## Task
The line containing "Although you can" marks the end: write out exactly every line from the first line of the data below through that line, and only those.

## Records supplied
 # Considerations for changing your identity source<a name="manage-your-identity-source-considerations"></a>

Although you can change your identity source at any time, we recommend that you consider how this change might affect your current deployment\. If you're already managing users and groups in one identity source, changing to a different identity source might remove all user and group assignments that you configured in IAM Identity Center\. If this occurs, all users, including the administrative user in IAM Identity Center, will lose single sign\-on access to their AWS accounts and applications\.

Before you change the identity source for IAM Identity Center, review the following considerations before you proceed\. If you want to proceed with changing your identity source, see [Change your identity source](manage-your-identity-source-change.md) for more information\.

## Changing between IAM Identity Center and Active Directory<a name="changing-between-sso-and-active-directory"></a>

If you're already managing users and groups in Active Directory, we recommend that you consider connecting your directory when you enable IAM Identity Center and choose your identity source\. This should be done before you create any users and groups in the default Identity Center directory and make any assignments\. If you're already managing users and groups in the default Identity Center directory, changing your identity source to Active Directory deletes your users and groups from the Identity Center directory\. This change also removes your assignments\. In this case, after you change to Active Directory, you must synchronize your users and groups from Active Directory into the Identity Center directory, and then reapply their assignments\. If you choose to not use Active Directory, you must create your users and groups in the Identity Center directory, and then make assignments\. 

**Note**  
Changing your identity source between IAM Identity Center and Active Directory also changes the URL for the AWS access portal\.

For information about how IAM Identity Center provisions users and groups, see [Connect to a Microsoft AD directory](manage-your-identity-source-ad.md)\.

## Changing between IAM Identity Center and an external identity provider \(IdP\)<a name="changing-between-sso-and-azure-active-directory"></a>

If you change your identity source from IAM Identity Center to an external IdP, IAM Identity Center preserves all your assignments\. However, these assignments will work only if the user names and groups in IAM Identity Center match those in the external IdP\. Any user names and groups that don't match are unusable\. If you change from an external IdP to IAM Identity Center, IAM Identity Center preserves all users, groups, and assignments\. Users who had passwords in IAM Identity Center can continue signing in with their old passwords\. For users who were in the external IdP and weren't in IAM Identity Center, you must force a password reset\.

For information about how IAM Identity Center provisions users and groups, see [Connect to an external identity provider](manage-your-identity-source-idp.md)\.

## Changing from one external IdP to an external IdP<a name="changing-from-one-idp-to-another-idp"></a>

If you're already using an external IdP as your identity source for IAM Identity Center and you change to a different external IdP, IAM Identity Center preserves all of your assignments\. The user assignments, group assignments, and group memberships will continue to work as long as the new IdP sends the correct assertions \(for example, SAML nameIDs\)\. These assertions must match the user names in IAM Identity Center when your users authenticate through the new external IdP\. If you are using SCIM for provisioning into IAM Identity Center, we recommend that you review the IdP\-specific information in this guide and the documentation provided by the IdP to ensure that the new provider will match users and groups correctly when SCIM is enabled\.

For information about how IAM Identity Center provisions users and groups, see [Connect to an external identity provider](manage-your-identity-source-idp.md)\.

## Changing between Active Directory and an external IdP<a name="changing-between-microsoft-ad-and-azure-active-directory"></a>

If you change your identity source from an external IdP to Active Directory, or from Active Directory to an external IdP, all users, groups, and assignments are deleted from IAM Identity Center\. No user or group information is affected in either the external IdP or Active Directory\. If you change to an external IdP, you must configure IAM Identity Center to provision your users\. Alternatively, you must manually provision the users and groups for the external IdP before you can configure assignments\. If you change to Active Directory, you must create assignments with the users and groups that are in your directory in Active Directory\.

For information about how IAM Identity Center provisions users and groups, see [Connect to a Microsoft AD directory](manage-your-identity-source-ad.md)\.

## Task answer
 # Considerations for changing your identity source<a name="manage-your-identity-source-considerations"></a>

Although you can change your identity source at any time, we recommend that you consider how this change might affect your current deployment\. If you're already managing users and groups in one identity source, changing to a different identity source might remove all user and group assignments that you configured in IAM Identity Center\. If this occurs, all users, including the administrative user in IAM Identity Center, will lose single sign\-on access to their AWS accounts and applications\.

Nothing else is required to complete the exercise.